▶ **The data**

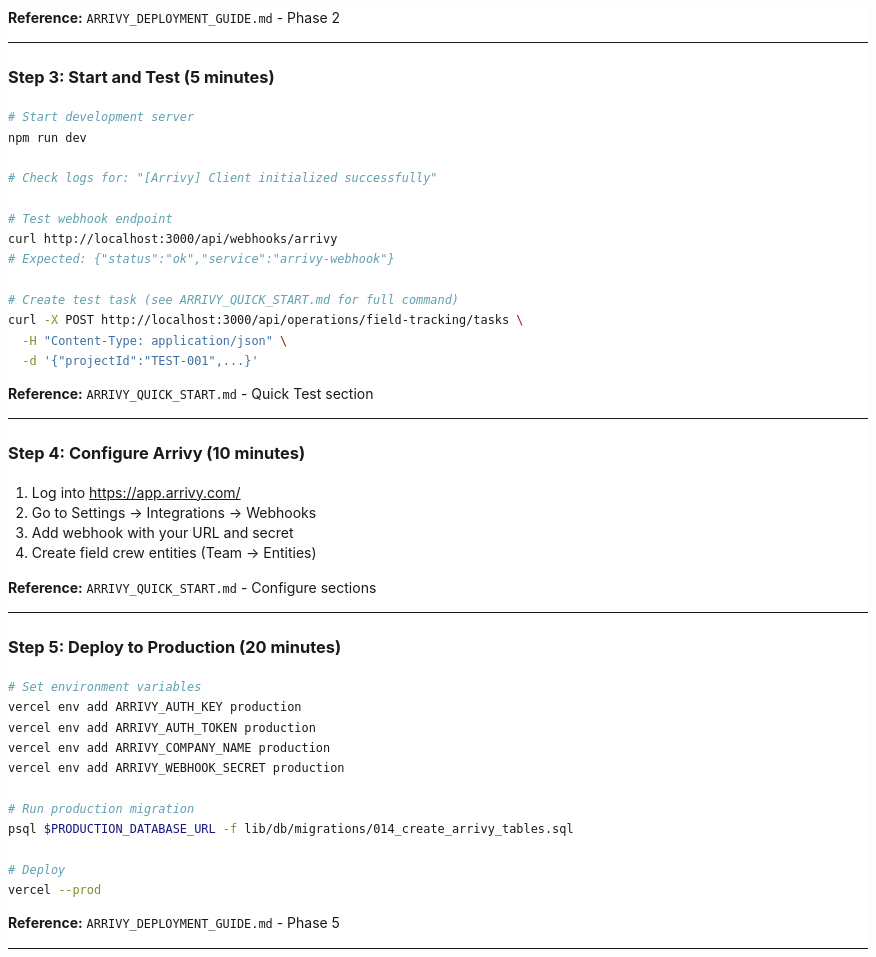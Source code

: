 **Reference:** `ARRIVY_DEPLOYMENT_GUIDE.md` - Phase 2

---

### Step 3: Start and Test (5 minutes)
```bash
# Start development server
npm run dev

# Check logs for: "[Arrivy] Client initialized successfully"

# Test webhook endpoint
curl http://localhost:3000/api/webhooks/arrivy
# Expected: {"status":"ok","service":"arrivy-webhook"}

# Create test task (see ARRIVY_QUICK_START.md for full command)
curl -X POST http://localhost:3000/api/operations/field-tracking/tasks \
  -H "Content-Type: application/json" \
  -d '{"projectId":"TEST-001",...}'
```

**Reference:** `ARRIVY_QUICK_START.md` - Quick Test section

---

### Step 4: Configure Arrivy (10 minutes)
1. Log into https://app.arrivy.com/
2. Go to Settings → Integrations → Webhooks
3. Add webhook with your URL and secret
4. Create field crew entities (Team → Entities)

**Reference:** `ARRIVY_QUICK_START.md` - Configure sections

---

### Step 5: Deploy to Production (20 minutes)
```bash
# Set environment variables
vercel env add ARRIVY_AUTH_KEY production
vercel env add ARRIVY_AUTH_TOKEN production
vercel env add ARRIVY_COMPANY_NAME production
vercel env add ARRIVY_WEBHOOK_SECRET production

# Run production migration
psql $PRODUCTION_DATABASE_URL -f lib/db/migrations/014_create_arrivy_tables.sql

# Deploy
vercel --prod
```

**Reference:** `ARRIVY_DEPLOYMENT_GUIDE.md` - Phase 5

---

▶ **Problem details**
Find the word "localhost" in the records, and report each line that has it.

▶ **Written solution**
curl http://localhost:3000/api/webhooks/arrivy
curl -X POST http://localhost:3000/api/operations/field-tracking/tasks \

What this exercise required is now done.